Other kids, and some adults, view Ms. Ice Sandwich as a monster or a freak. She is apparently a victim of surgical malpractice, but whatever the cause of her unusual appearance, the young narrator feels saddened by the meanness that surrounds her. At the same time, when other kids question his obsession with the woman, he stops seeing her, a solution that saddens him until his new friend Tutti gives him some worldly advice that she figured out in the first grade. I won’t spoil the advice, but it is the kind of wisdom that is easily forgotten and from which everyone would benefit.

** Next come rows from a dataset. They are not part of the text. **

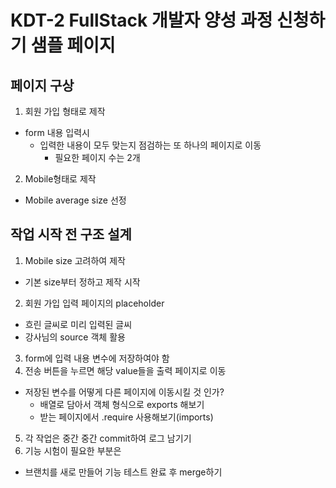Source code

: # KDT-2 FullStack 개발자 양성 과정 신청하기 샘플 페이지

## 페이지 구상
1. 회원 가입 형태로 제작
- form 내용 입력시
  - 입력한 내용이 모두 맞는지 점검하는 또 하나의 페이지로 이동
    - 필요한 페이지 수는 2개
2. Mobile형태로 제작
  - Mobile average size 선정

## 작업 시작 전 구조 설계
1. Mobile size 고려하여 제작
- 기본 size부터 정하고 제작 시작
2. 회원 가입 입력 페이지의 placeholder
- 흐린 글씨로 미리 입력된 글씨
- 강사님의 source 객체 활용
3. form에 입력 내용 변수에 저장하여야 함
4. 전송 버튼을 누르면 해당 value들을 출력 페이지로 이동
- 저장된 변수를 어떻게 다른 페이지에 이동시킬 것 인가?
  - 배열로 담아서 객체 형식으로 exports 해보기
  - 받는 페이지에서 .require 사용해보기(imports)
5. 각 작업은 중간 중간 commit하여 로그 남기기
6. 기능 시험이 필요한 부분은
- 브랜치를 새로 만들어 기능 테스트 완료 후 merge하기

The novella offers the narrator’s amusing insights into his fourth-grade life as he reacts to a world he is trying to comprehend. His grandmother is dying. He isn’t sure what to make of concepts like aging and death. Girls and adults are mysterious, but Ms. Ice Sandwich is the most mysterious of all.
The story is obviously about growing up, but it is also about friendship. The narrator’s blossoming friendship with Tutti contrasts with the infatuation he feels for Ms. Ice Sandwich. Part of growing up is learning the value of genuine friendship, as is learning that physical appearance is not the standard that should be used to select friends — a lesson that comes late in life to many, if it comes at all.
Ms Ice Sandwich brilliantly captures the wonder and puzzlement of childhood, the burning desire to figure things out and the sense of loss when reality replaces imagination. Learning to say goodbye and coping with loss, real and imagined, is another important part of growing up, one that Mieko Kawakami illustrates in a variety of contexts. But for every loss there is a gain; for every goodbye, there is a hello. That’s another lesson that comes as we experience life, and one that the narrator’s experience will eventually cause him to recognize.
Ms Ice Sandwich is a story of emotions and feelings more than events. The novel’s limitations are also its strengths. The novella uses no more words than it needs. It does not pretend to be epic. Its focus is narrow, but the small world that the narrator inhabits is rich with the kind of details that children notice and that adults take for granted, like the sensation of falling snowflakes. The story is small but the novella’s lessons are large. That’s quite an achievement.